__Data section__:
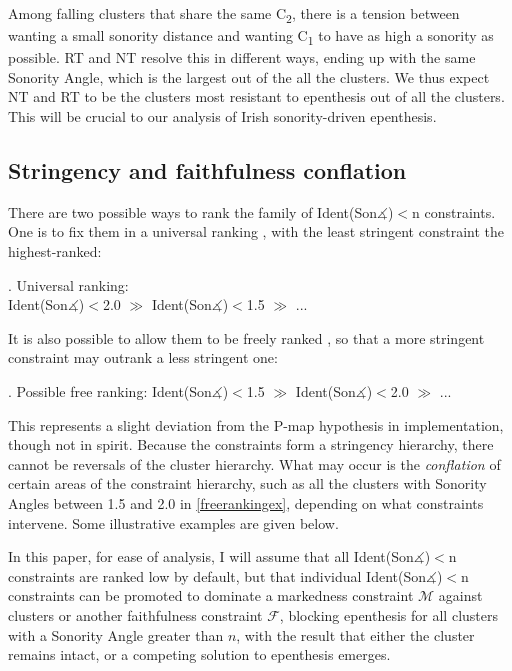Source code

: \documentclass[12pt]{article}
\begin{document}
Among falling clusters that share the same C\textsubscript{2}, there is a tension between wanting a small sonority distance and wanting C\textsubscript{1} to have as high a sonority as possible. RT and NT resolve this in different ways, ending up with the same {\sc Sonority Angle}, which is the largest out of the all the clusters. We thus expect NT and RT to be the clusters most resistant to epenthesis out of all the clusters. This will be crucial to our analysis of Irish sonority-driven epenthesis.

\subsection{Stringency and faithfulness conflation}

There are two possible ways to rank the family of {\sc Ident(Son$\measuredangle$)}$<$n constraints.
One is to fix them in a universal ranking \citep{prince.smolensky.1993}, with the least stringent constraint the highest-ranked:

\ex. Universal ranking: \\
     {\sc Ident(Son$\measuredangle$)}$<$2.0 $\gg$ {\sc Ident(Son$\measuredangle$)}$<$1.5 $\gg$ ...

It is also possible to allow them to be freely ranked \citep[and others]{de.lacy.2004}, so that a more stringent constraint may outrank a less stringent one:

\ex. Possible free ranking: \label{freerankingex}
     {\sc Ident(Son$\measuredangle$)}$<$1.5 $\gg$ {\sc Ident(Son$\measuredangle$)}$<$2.0 $\gg$ ...

This represents a slight deviation from the P-map hypothesis \citep{steriade.2001} in implementation, though not in spirit. Because the constraints form a stringency hierarchy, there cannot be reversals of the cluster hierarchy. What may occur is the {\it conflation} of certain areas of the constraint hierarchy, such as all the clusters with {\sc Sonority Angles} between 1.5 and 2.0 in \ref{freerankingex}, depending on what constraints intervene. Some illustrative examples are given below.

\bigskip

In this paper, for ease of analysis, I will assume that all {\sc Ident(Son$\measuredangle$)}$<$n constraints are ranked low by default, but that individual {\sc Ident(Son$\measuredangle$)}$<$n constraints can be promoted to dominate a markedness constraint $\mathcal{M}$ against clusters or another faithfulness constraint $\mathcal{F}$, blocking epenthesis for all clusters with a {\sc Sonority Angle} greater than $n$, with the result that either the cluster remains intact, or a competing solution to epenthesis emerges.
\end{document}
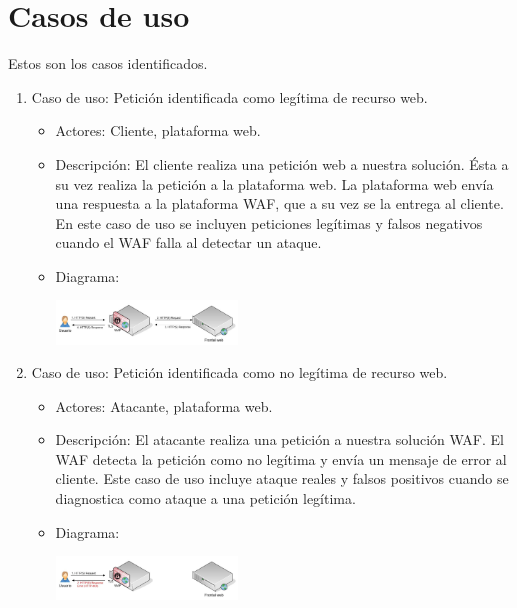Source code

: \section{Casos de uso}
\par Estos son los casos identificados.
\begin{enumerate}
  \item Caso de uso: Petición identificada como legítima de recurso web.
    \begin{itemize}
      \item Actores: Cliente, plataforma web.
      \item Descripción: El cliente realiza una petición web a nuestra solución. Ésta a su vez realiza la petición a la plataforma web. La
        plataforma web envía una respuesta a la plataforma WAF, que a su vez se la entrega al cliente. En este caso de uso se incluyen peticiones
        legítimas y falsos negativos cuando el WAF falla al detectar un ataque.
      \item Diagrama:
        \begin{center}
          \label{fig:CasoUso1}
          \includegraphics[width=0.4\textwidth]{fig/UseCase1}
        \end{center}
    \end{itemize}
  \item Caso de uso: Petición identificada como no legítima de recurso web.
    \begin{itemize}
      \item Actores: \Gls{Atacante}, plataforma web.
      \item Descripción: El atacante realiza una petición a nuestra solución WAF. El WAF detecta la petición como no legítima y envía un mensaje de
        error al cliente. Este caso de uso incluye ataque reales y falsos positivos cuando se diagnostica como ataque a una petición legítima.
      \item Diagrama:
        \begin{center}
          \label{fig:CasoUsoX}
          \includegraphics[width=0.4\textwidth]{fig/UseCase2}
        \end{center}
    \end{itemize}

\end{enumerate}
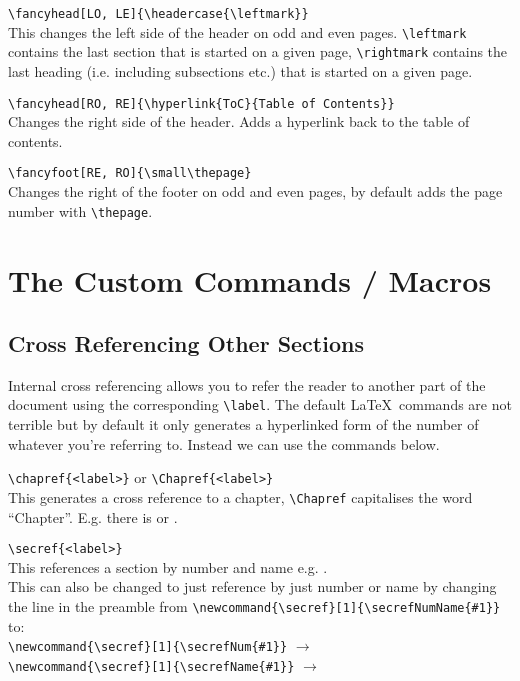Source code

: \documentclass[Book Template.tex]{subfiles}
\begin{document}
                \verb+\fancyhead[LO, LE]{\headercase{\leftmark}}+\\
                This changes the left side of the header on odd and even pages. \verb+\leftmark+ contains the last section that is started on a given page, \verb+\rightmark+ contains the last heading (i.e. including subsections etc.) that is started on a given page.

                \verb+\fancyhead[RO, RE]{\hyperlink{ToC}{Table of Contents}}+\\
                Changes the right side of the header. Adds a hyperlink back to the table of contents.

                \verb+\fancyfoot[RE, RO]{\small\thepage}+\\
                Changes the right of the footer on odd and even pages, by default adds the page number with \verb+\thepage+.

        \newpage

        \section{The Custom Commands / Macros}
            \label{sec: custom commands}

            \subsection{Cross Referencing Other Sections}
                \label{subsec: cross referencing}

                Internal cross referencing allows you to refer the reader to another part of the document using the corresponding \verb+\label+. The default \LaTeX~commands are not terrible but by default it only generates a hyperlinked form of the number of whatever you're referring to. Instead we can use the commands below.

                \verb+\chapref{<label>}+ or \verb+\Chapref{<label>}+\\
                This generates a cross reference to a chapter, \verb+\Chapref+ capitalises the word ``Chapter''. E.g. there is  or .

                \verb+\secref{<label>}+\\
                This references a section by number and name e.g. .\\
                This can also be changed to just reference by just number or name by changing the line in the preamble from \verb+\newcommand{\secref}[1]{\secrefNumName{#1}}+ to:\\
                \verb+\newcommand{\secref}[1]{\secrefNum{#1}}+ $\rightarrow$ \\
                \verb+\newcommand{\secref}[1]{\secrefName{#1}}+ $\rightarrow$ 
                
\end{document}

__What the task requires__: Return the material from above in full, exactly as written, with the pictures omitted.

__Final answer__:
Source code

: \documentclass[12pt]{article}
\begin{document}
Among falling clusters that share the same C\textsubscript{2}, there is a tension between wanting a small sonority distance and wanting C\textsubscript{1} to have as high a sonority as possible. RT and NT resolve this in different ways, ending up with the same {\sc Sonority Angle}, which is the largest out of the all the clusters. We thus expect NT and RT to be the clusters most resistant to epenthesis out of all the clusters. This will be crucial to our analysis of Irish sonority-driven epenthesis.

\subsection{Stringency and faithfulness conflation}

There are two possible ways to rank the family of {\sc Ident(Son$\measuredangle$)}$<$n constraints.
One is to fix them in a universal ranking \citep{prince.smolensky.1993}, with the least stringent constraint the highest-ranked:

\ex. Universal ranking: \\
     {\sc Ident(Son$\measuredangle$)}$<$2.0 $\gg$ {\sc Ident(Son$\measuredangle$)}$<$1.5 $\gg$ ...

It is also possible to allow them to be freely ranked \citep[and others]{de.lacy.2004}, so that a more stringent constraint may outrank a less stringent one:

\ex. Possible free ranking: \label{freerankingex}
     {\sc Ident(Son$\measuredangle$)}$<$1.5 $\gg$ {\sc Ident(Son$\measuredangle$)}$<$2.0 $\gg$ ...

This represents a slight deviation from the P-map hypothesis \citep{steriade.2001} in implementation, though not in spirit. Because the constraints form a stringency hierarchy, there cannot be reversals of the cluster hierarchy. What may occur is the {\it conflation} of certain areas of the constraint hierarchy, such as all the clusters with {\sc Sonority Angles} between 1.5 and 2.0 in \ref{freerankingex}, depending on what constraints intervene. Some illustrative examples are given below.

\bigskip

In this paper, for ease of analysis, I will assume that all {\sc Ident(Son$\measuredangle$)}$<$n constraints are ranked low by default, but that individual {\sc Ident(Son$\measuredangle$)}$<$n constraints can be promoted to dominate a markedness constraint $\mathcal{M}$ against clusters or another faithfulness constraint $\mathcal{F}$, blocking epenthesis for all clusters with a {\sc Sonority Angle} greater than $n$, with the result that either the cluster remains intact, or a competing solution to epenthesis emerges.
\end{document}
Source code

: \section{Casos de uso}
\par Estos son los casos identificados.
\begin{enumerate}
  \item Caso de uso: Petición identificada como legítima de recurso web.
    \begin{itemize}
      \item Actores: Cliente, plataforma web.
      \item Descripción: El cliente realiza una petición web a nuestra solución. Ésta a su vez realiza la petición a la plataforma web. La
        plataforma web envía una respuesta a la plataforma WAF, que a su vez se la entrega al cliente. En este caso de uso se incluyen peticiones
        legítimas y falsos negativos cuando el WAF falla al detectar un ataque.
      \item Diagrama:
        \begin{center}
          \label{fig:CasoUso1}
          \includegraphics[width=0.4\textwidth]{fig/UseCase1}
        \end{center}
    \end{itemize}
  \item Caso de uso: Petición identificada como no legítima de recurso web.
    \begin{itemize}
      \item Actores: \Gls{Atacante}, plataforma web.
      \item Descripción: El atacante realiza una petición a nuestra solución WAF. El WAF detecta la petición como no legítima y envía un mensaje de
        error al cliente. Este caso de uso incluye ataque reales y falsos positivos cuando se diagnostica como ataque a una petición legítima.
      \item Diagrama:
        \begin{center}
          \label{fig:CasoUsoX}
          \includegraphics[width=0.4\textwidth]{fig/UseCase2}
        \end{center}
    \end{itemize}

\end{enumerate}
Source code

: \documentclass[Book Template.tex]{subfiles}
\begin{document}
                \verb+\fancyhead[LO, LE]{\headercase{\leftmark}}+\\
                This changes the left side of the header on odd and even pages. \verb+\leftmark+ contains the last section that is started on a given page, \verb+\rightmark+ contains the last heading (i.e. including subsections etc.) that is started on a given page.

                \verb+\fancyhead[RO, RE]{\hyperlink{ToC}{Table of Contents}}+\\
                Changes the right side of the header. Adds a hyperlink back to the table of contents.

                \verb+\fancyfoot[RE, RO]{\small\thepage}+\\
                Changes the right of the footer on odd and even pages, by default adds the page number with \verb+\thepage+.

        \newpage

        \section{The Custom Commands / Macros}
            \label{sec: custom commands}

            \subsection{Cross Referencing Other Sections}
                \label{subsec: cross referencing}

                Internal cross referencing allows you to refer the reader to another part of the document using the corresponding \verb+\label+. The default \LaTeX~commands are not terrible but by default it only generates a hyperlinked form of the number of whatever you're referring to. Instead we can use the commands below.

                \verb+\chapref{<label>}+ or \verb+\Chapref{<label>}+\\
                This generates a cross reference to a chapter, \verb+\Chapref+ capitalises the word ``Chapter''. E.g. there is  or .

                \verb+\secref{<label>}+\\
                This references a section by number and name e.g. .\\
                This can also be changed to just reference by just number or name by changing the line in the preamble from \verb+\newcommand{\secref}[1]{\secrefNumName{#1}}+ to:\\
                \verb+\newcommand{\secref}[1]{\secrefNum{#1}}+ $\rightarrow$ \\
                \verb+\newcommand{\secref}[1]{\secrefName{#1}}+ $\rightarrow$ 
                
\end{document}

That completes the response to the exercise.